O ministro Alexandre de Moraes, do Supremo Tribunal Federal (STF), determinou uma nova multa de R$ 15 mil ao influenciador Allan dos Santos por descumprimento de medidas judiciais. Foragido da Justiça brasileira desde 2021, Allan reside atualmente nos Estados Unidos e está proibido de realizar novas publicações nas redes sociais. Com a nova penalidade, o total de multas aplicadas a ele soma R$ 7.317.894,25.

A decisão foi tomada na segunda-feira (7) e publicada nesta quinta (10). De acordo com Moraes, o influenciador “insiste em desrespeitar as medidas cautelares impostas” e “continua desrespeitando” decisões da Corte. Entre as ações apontadas, está a publicação de vídeos e mensagens em redes sociais, apesar do bloqueio determinado de seus perfis.

Em uma publicação recente, Allan comentou a carta enviada pelo presidente dos Estados Unidos, Donald Trump, ao presidente Luiz Inácio Lula da Silva, na qual o norte-americano defende o ex-presidente Jair Bolsonaro e menciona a possibilidade de impor tarifas de 50% sobre produtos brasileiros. “A tirania acabou com o aumento das taxas?”, escreveu Allan em seu perfil no X.

O ministro também mencionou uma postagem de 2 de julho, na qual Allan teria oferecido pagamento a usuários para reunir informações sobre servidores ligados ao STF. Segundo a decisão, essa conduta reforça o descumprimento das medidas cautelares.
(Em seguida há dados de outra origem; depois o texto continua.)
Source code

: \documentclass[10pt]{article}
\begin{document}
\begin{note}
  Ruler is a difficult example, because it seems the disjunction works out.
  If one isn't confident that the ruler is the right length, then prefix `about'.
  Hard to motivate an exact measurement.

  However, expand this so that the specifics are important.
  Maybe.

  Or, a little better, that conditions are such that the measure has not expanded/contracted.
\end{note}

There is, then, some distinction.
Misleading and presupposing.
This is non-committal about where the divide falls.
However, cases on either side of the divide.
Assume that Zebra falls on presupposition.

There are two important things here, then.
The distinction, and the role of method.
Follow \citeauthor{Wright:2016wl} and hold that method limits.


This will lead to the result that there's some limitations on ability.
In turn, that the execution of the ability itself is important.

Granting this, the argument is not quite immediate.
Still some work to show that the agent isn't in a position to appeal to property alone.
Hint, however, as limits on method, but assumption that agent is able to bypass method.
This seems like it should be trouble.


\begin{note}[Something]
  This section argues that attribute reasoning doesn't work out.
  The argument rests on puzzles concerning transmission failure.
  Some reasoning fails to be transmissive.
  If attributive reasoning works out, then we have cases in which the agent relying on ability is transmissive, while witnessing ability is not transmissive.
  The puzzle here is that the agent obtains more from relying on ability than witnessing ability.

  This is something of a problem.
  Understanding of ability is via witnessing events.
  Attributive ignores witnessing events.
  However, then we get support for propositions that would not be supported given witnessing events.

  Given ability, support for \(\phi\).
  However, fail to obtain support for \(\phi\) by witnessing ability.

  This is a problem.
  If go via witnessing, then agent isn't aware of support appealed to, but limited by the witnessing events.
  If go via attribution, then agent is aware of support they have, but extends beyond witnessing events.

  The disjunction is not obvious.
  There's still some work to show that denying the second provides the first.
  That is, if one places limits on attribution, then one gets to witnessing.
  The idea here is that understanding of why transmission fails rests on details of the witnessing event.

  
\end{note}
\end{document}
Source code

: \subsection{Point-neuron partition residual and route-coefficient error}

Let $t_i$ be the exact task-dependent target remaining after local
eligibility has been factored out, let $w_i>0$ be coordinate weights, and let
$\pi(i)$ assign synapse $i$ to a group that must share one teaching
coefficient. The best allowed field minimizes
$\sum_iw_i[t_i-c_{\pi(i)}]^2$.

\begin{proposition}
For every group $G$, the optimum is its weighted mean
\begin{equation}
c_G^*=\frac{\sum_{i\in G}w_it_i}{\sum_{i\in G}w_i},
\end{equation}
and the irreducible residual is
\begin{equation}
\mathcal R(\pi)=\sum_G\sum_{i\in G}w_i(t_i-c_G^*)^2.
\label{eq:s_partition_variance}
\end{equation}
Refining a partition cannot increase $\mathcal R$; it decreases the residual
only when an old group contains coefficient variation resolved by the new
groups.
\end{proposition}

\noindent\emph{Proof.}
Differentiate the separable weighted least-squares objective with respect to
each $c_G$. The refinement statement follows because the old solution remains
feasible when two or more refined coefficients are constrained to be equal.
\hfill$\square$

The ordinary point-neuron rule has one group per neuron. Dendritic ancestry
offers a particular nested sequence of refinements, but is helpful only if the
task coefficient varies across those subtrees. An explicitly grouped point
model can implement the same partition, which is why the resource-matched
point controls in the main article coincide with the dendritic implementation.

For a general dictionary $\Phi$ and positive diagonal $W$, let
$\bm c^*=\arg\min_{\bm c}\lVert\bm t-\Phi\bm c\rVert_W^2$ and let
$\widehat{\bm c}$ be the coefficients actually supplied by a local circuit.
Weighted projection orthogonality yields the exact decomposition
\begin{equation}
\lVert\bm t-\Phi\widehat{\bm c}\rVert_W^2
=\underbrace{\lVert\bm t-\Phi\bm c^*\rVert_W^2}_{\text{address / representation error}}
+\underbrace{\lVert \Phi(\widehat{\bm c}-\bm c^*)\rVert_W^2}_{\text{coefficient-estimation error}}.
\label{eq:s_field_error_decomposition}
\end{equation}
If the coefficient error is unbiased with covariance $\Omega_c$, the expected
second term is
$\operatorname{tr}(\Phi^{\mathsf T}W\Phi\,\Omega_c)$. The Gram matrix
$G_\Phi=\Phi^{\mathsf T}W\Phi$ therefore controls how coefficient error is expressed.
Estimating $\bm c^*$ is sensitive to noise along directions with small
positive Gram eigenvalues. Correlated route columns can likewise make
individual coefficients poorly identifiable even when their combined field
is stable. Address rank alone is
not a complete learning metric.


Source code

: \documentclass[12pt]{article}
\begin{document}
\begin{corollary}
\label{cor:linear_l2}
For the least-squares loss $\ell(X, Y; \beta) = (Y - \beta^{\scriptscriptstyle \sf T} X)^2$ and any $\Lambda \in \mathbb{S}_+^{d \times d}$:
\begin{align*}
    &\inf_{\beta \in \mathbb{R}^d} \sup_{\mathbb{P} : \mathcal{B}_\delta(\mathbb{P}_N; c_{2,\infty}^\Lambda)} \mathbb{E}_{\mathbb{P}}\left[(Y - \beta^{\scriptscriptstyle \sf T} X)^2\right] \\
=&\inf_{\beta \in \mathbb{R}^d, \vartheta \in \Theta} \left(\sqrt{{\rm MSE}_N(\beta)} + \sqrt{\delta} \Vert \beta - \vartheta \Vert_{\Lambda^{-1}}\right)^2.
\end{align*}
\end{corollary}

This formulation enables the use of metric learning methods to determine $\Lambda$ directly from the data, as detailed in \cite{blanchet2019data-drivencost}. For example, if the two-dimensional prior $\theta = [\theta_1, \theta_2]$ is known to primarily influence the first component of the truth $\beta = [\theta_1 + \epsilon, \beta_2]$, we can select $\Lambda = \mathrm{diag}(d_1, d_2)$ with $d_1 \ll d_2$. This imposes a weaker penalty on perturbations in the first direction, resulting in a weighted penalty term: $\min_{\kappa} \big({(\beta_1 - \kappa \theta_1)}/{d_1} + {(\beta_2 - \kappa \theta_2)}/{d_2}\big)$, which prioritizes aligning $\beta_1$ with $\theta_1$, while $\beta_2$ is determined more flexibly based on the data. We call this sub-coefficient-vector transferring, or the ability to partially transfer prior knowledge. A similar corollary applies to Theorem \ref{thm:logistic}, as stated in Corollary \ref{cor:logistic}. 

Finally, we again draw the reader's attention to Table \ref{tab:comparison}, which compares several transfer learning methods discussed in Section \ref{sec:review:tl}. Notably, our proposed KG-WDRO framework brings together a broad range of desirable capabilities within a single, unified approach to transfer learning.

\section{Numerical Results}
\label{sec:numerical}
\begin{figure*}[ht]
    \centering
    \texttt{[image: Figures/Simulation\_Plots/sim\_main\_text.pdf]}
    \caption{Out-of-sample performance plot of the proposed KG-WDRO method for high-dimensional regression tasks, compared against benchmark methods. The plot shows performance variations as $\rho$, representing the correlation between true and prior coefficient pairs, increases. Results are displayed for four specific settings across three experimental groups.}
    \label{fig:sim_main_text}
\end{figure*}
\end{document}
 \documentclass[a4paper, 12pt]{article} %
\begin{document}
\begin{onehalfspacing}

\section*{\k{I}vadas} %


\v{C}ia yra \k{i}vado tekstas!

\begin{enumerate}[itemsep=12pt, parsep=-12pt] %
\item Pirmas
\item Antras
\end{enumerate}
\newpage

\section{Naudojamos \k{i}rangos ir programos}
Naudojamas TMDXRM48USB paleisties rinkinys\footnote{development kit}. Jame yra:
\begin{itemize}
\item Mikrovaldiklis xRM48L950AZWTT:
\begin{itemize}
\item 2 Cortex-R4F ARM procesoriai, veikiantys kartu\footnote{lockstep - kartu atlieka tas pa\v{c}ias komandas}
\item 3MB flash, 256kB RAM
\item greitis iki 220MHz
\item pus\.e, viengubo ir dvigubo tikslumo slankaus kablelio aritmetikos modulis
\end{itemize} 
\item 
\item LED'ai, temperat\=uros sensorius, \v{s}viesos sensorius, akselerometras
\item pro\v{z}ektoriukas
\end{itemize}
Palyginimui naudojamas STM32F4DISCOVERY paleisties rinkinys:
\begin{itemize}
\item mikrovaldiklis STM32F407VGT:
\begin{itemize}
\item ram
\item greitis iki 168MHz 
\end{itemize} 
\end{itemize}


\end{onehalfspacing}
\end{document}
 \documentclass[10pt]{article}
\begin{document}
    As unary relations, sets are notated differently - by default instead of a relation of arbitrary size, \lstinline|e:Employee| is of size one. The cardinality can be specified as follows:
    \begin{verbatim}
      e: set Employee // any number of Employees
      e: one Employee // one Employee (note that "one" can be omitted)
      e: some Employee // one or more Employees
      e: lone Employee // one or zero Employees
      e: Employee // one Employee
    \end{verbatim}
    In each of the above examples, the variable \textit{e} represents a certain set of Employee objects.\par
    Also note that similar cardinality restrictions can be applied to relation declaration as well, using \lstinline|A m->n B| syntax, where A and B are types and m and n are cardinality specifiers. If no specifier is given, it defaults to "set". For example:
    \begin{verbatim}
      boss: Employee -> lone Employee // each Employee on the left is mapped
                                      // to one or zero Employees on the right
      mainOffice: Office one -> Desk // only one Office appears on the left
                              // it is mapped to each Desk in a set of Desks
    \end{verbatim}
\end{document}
Allan dos Santos é investigado em inquéritos no STF, incluindo os que tratam da divulgação de informações falsas e da atuação de supostas milícias digitais. Fundador do Terça Livre, o influenciador protagonizou um impasse entre o STF e a plataforma Rumble, que se recusou a cumprir ordens judiciais para suspender seu perfil. Em resposta, a plataforma foi bloqueada no Brasil em 2023. A Rumble e a Trump Media acionaram a Justiça dos Estados Unidos, alegando violação de leis norte-americanas.

A Advocacia-Geral da União (AGU) acompanha o caso. O influenciador solicitou asilo político ao governo norte-americano em 2020. O pedido segue em análise sob sigilo.